PG2 release 0.1.15
PG2 version 0.1.15 is out. This version mostly ships improvements to connection pool and folders (reducers) of a database result. There are two new sections in the documentation that describe each part. I reproduce them below.
Connection Pool
Problem: every time you connect to the database, it takes time to open a socket, pass authentication pipeline and receive initial data from the server. From the server’s prospective, a new connection spawns a new process which is also an expensive operation. If you open a connection per a query, your application is about ten times slower than it could be.

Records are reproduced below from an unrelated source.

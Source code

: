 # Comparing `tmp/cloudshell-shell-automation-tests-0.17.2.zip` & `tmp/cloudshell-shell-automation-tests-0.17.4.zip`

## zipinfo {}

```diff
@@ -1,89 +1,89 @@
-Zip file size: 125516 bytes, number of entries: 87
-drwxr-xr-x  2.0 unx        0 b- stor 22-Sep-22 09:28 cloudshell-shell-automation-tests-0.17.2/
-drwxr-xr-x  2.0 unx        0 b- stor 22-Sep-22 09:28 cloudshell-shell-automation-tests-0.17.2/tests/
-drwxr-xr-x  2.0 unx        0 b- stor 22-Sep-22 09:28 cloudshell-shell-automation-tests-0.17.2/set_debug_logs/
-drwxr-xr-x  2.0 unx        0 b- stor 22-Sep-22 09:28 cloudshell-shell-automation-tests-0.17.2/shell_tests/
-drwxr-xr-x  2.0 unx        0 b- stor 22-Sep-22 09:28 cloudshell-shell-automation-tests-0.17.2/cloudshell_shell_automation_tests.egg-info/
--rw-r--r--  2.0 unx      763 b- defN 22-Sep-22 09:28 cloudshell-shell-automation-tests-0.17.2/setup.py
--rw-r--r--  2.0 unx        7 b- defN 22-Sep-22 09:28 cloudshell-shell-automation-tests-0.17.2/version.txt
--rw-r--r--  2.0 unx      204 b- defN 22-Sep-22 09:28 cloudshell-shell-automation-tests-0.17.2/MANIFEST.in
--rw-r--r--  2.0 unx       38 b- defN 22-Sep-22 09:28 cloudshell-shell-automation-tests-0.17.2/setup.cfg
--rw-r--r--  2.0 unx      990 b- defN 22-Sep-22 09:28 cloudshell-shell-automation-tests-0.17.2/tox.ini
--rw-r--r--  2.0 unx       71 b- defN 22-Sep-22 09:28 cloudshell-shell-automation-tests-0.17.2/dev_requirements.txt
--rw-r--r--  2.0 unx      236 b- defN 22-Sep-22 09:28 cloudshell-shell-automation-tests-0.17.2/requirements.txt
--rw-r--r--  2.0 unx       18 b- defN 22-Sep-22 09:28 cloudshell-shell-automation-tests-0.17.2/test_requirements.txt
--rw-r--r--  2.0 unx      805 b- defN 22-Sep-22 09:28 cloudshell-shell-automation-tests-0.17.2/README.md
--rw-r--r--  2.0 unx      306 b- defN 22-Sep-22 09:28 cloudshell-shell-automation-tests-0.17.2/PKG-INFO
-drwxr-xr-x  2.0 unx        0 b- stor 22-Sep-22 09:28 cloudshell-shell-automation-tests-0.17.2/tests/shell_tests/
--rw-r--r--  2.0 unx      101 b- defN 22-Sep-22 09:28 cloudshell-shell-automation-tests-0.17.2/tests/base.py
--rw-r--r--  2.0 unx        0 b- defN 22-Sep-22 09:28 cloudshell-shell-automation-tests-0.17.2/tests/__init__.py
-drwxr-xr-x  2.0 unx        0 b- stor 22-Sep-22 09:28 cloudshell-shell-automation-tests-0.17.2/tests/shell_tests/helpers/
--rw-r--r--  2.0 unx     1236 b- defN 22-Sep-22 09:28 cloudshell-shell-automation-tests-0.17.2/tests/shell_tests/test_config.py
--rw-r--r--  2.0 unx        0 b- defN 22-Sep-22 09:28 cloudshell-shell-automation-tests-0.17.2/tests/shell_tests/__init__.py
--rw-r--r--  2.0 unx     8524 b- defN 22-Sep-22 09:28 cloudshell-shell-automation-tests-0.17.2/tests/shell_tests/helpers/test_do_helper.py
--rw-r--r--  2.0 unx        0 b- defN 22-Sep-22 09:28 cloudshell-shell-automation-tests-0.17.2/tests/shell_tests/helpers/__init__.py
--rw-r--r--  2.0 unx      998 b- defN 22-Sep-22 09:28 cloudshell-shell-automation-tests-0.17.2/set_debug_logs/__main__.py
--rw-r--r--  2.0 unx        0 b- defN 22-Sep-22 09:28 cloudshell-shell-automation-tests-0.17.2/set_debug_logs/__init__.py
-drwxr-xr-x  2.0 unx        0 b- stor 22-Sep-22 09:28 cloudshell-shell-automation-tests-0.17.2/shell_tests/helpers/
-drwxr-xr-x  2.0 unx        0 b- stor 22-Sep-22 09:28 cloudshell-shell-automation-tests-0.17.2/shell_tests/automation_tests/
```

Connection pools solve that problem. A pool holds a set of connections opened in advance, and you borrow them from a pool. When borrowed, a connection cannot be shared with somebody else any longer. Once you’ve done with your work, you return the connection to the pool, and it’s available for other consumers.

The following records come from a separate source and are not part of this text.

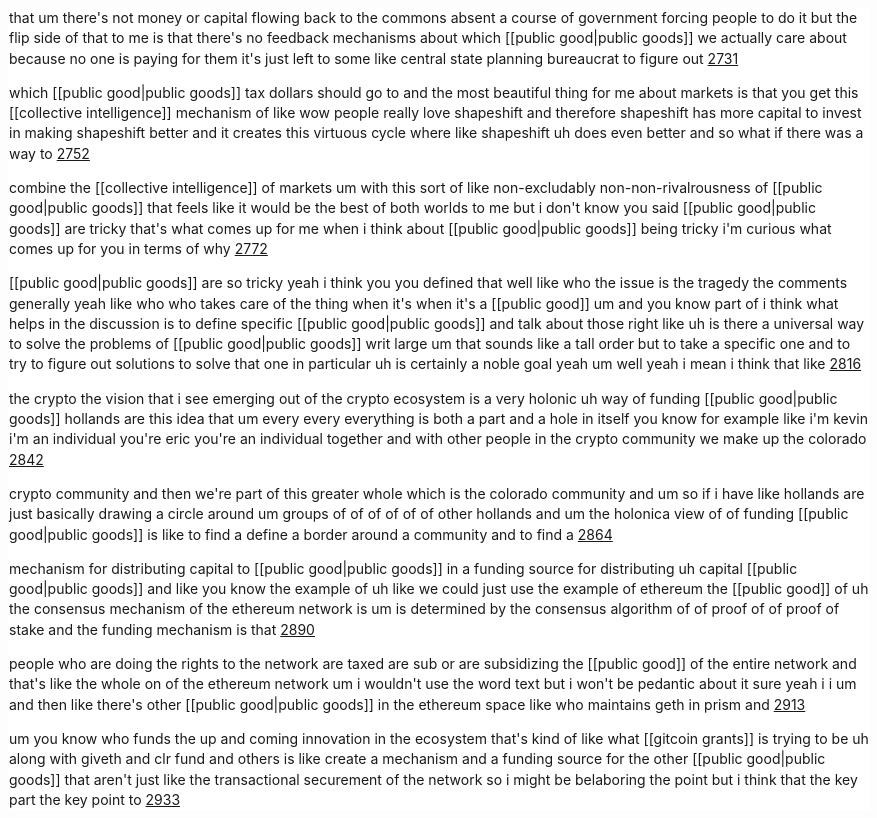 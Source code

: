 that um there's not money or capital flowing back to the commons absent a course of government forcing people to do it but the flip side of that to me is that there's no feedback mechanisms about which [[public good|public goods]] we actually care about because no one is paying for them it's just left to some like central state planning bureaucrat to figure out [2731](https://www.youtube.com/watch?v=NYcf9Q4STqE&t=2731.859s)

which [[public good|public goods]] tax dollars should go to and the most beautiful thing for me about markets is that you get this [[collective intelligence]] mechanism of like wow people really love shapeshift and therefore shapeshift has more capital to invest in making shapeshift better and it creates this virtuous cycle where like shapeshift uh does even better and so what if there was a way to [2752](https://www.youtube.com/watch?v=NYcf9Q4STqE&t=2752.26s)

combine the [[collective intelligence]] of markets um with this sort of like non-excludably non-non-rivalrousness of [[public good|public goods]] that feels like it would be the best of both worlds to me but i don't know you said [[public good|public goods]] are tricky that's what comes up for me when i think about [[public good|public goods]] being tricky i'm curious what comes up for you in terms of why [2772](https://www.youtube.com/watch?v=NYcf9Q4STqE&t=2772.0s)

[[public good|public goods]] are so tricky yeah i think you you defined that well like who the issue is the tragedy the comments generally yeah like who who takes care of the thing when it's when it's a [[public good]] um and you know part of i think what helps in the discussion is to define specific [[public good|public goods]] and talk about those right like uh is there a universal way to solve the problems of [[public good|public goods]] writ large um that sounds like a tall order but to take a specific one and to try to figure out solutions to solve that one in particular uh is certainly a noble goal yeah um well yeah i mean i think that like [2816](https://www.youtube.com/watch?v=NYcf9Q4STqE&t=2816.7s)

the crypto the vision that i see emerging out of the crypto ecosystem is a very holonic uh way of funding [[public good|public goods]] hollands are this idea that um every every everything is both a part and a hole in itself you know for example like i'm kevin i'm an individual you're eric you're an individual together and with other people in the crypto community we make up the colorado [2842](https://www.youtube.com/watch?v=NYcf9Q4STqE&t=2842.56s)

crypto community and then we're part of this greater whole which is the colorado community and um so if i have like hollands are just basically drawing a circle around um groups of of of of of of other hollands and um the holonica view of of funding [[public good|public goods]] is like to find a define a border around a community and to find a [2864](https://www.youtube.com/watch?v=NYcf9Q4STqE&t=2864.819s)

mechanism for distributing capital to [[public good|public goods]] in a funding source for distributing uh capital [[public good|public goods]] and like you know the example of uh like we could just use the example of ethereum the [[public good]] of uh the consensus mechanism of the ethereum network is um is determined by the consensus algorithm of of proof of of proof of stake and the funding mechanism is that [2890](https://www.youtube.com/watch?v=NYcf9Q4STqE&t=2890.98s)

people who are doing the rights to the network are taxed are sub or are subsidizing the [[public good]] of the entire network and that's like the whole on of the ethereum network um i wouldn't use the word text but i won't be pedantic about it sure yeah i i um and then like there's other [[public good|public goods]] in the ethereum space like who maintains geth in prism and [2913](https://www.youtube.com/watch?v=NYcf9Q4STqE&t=2913.0s)

um you know who funds the up and coming innovation in the ecosystem that's kind of like what [[gitcoin grants]] is trying to be uh along with giveth and clr fund and others is like create a mechanism and a funding source for the other [[public good|public goods]] that aren't just like the transactional securement of the network so i might be belaboring the point but i think that the key part the key point to [2933](https://www.youtube.com/watch?v=NYcf9Q4STqE&t=2933.16s)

PG2 ships a simple and robust connection pool out from the box. This section covers how to use it.
A Simple Example
Import both core and pool namespaces as follows:
(ns demo
(:require
[pg.core :as pg]
[pg.pool :as pool]))
Here is how you use the pool:
(def config
{:host "127.0.0.1"
:port 5432
:user "test"
:password "test"
:database "test"})
(pool/with-pool [pool config]
(pool/with-connection [conn pool]
(pg/execute conn "select 1 as one")))
The pool/with-pool
macro creates a pool object from the config
map and binds
it to the pool
symbol. Once you exit the macro, the pool gets closed.
The with-pool
macro can be easily replaced with the with-open
macro and the
pool
function that creates a pool instance. By exit, the macro calls the
.close
method of an opened object, which closes the pool.

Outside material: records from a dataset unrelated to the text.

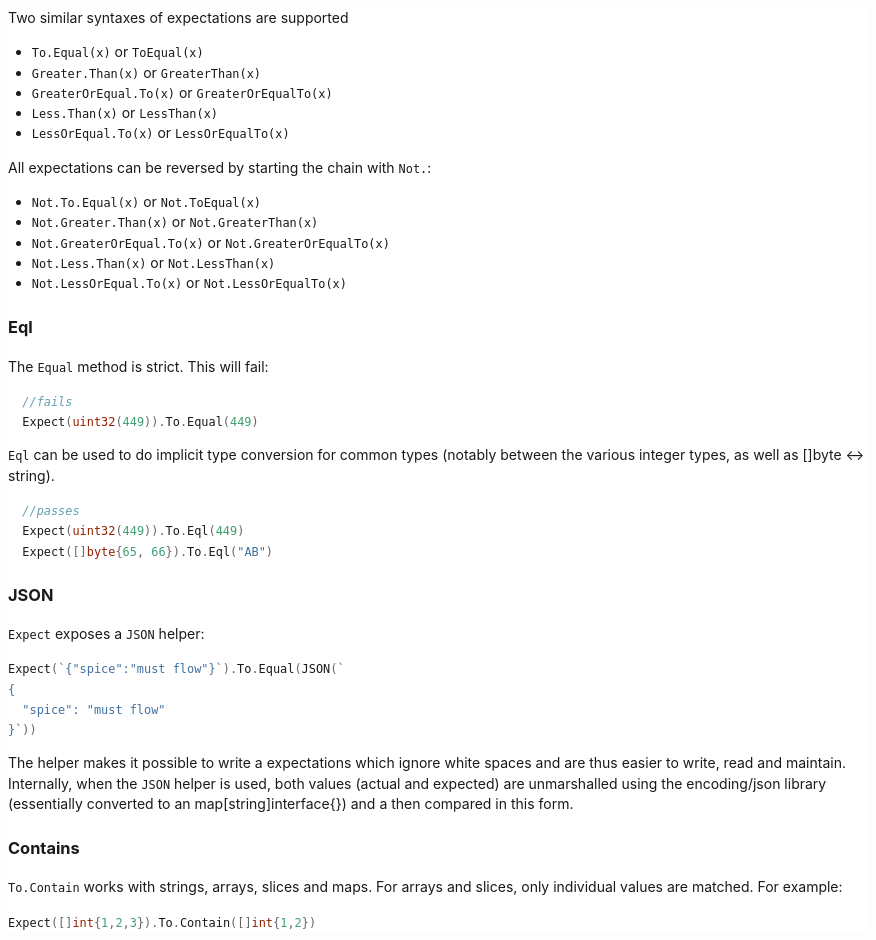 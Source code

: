 Two similar syntaxes of expectations are supported

* `To.Equal(x)` or `ToEqual(x)`
* `Greater.Than(x)` or `GreaterThan(x)`
* `GreaterOrEqual.To(x)` or `GreaterOrEqualTo(x)`
* `Less.Than(x)` or `LessThan(x)`
* `LessOrEqual.To(x)` or `LessOrEqualTo(x)`

All expectations can be reversed by starting the chain with `Not.`:

* `Not.To.Equal(x)` or `Not.ToEqual(x)`
* `Not.Greater.Than(x)` or `Not.GreaterThan(x)`
* `Not.GreaterOrEqual.To(x)` or `Not.GreaterOrEqualTo(x)`
* `Not.Less.Than(x)` or `Not.LessThan(x)`
* `Not.LessOrEqual.To(x)` or `Not.LessOrEqualTo(x)`

### Eql

The `Equal` method is strict. This will fail:

```go
  //fails
  Expect(uint32(449)).To.Equal(449)
```

`Eql` can be used to do implicit type conversion for common types (notably between the various integer types, as well as []byte <-> string).

```go
  //passes
  Expect(uint32(449)).To.Eql(449)
  Expect([]byte{65, 66}).To.Eql("AB")
```

### JSON

`Expect` exposes a `JSON` helper:

```go
Expect(`{"spice":"must flow"}`).To.Equal(JSON(`
{
  "spice": "must flow"
}`))
```

The helper makes it possible to write a expectations which ignore white spaces and are thus easier to write, read and maintain. Internally, when the `JSON` helper is used, both values (actual and expected) are unmarshalled using the encoding/json library (essentially converted to an map[string]interface{}) and a then compared in this form.

### Contains

`To.Contain` works with strings, arrays, slices and maps. For arrays and slices, only individual values are matched. For example:

```go
Expect([]int{1,2,3}).To.Contain([]int{1,2})
```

(with-open [pool (pool/pool config)]
(pool/with-conn [conn pool]
(pg/execute conn "select 1 as one")))
Having a pool object, use it with the pool/with-connection
macro (there is a
shorter version pool/with-conn
as well). This macro borrows a connection from
the pool and binds it to the conn
symbol. Now you pass the connection to
pg/execute
, pg/query
and so on. By exiting the with-connection
macro, the
connection is returned to the pool.
And this is briefly everything you need to know about the pool! Sections below describe more about its inner state and behavior.
Configuration
The pool object accepts the same config the Connection
object does section for
the table of parameters). In addition to these, the fillowing options are
accepted:
Field | Type | Default | Comment |
---|---|---|---|
:pool-min-size |
integer | 2 | Minimum number of open connections when initialized. |
:pool-max-size |
integer | 8 | Maximum number of open connections. Cannot be exceeded. |
:pool-expire-threshold-ms |
integer | 300.000 (5 mins) | How soon a connection is treated as expired and will be forcibly closed. |
:pool-borrow-conn-timeout-ms |
integer | 15.000 (15 secs) | How long to wait when borrowing a connection while all the connections are busy. By timeout, an exception is thrown. |
The first option :pool-min-size
specifies how many connection are opened at
the beginning. Setting too many is not necessary because you never know if you
application will really use all of them. It’s better to start with a small
number and let the pool to grow in time, if needed.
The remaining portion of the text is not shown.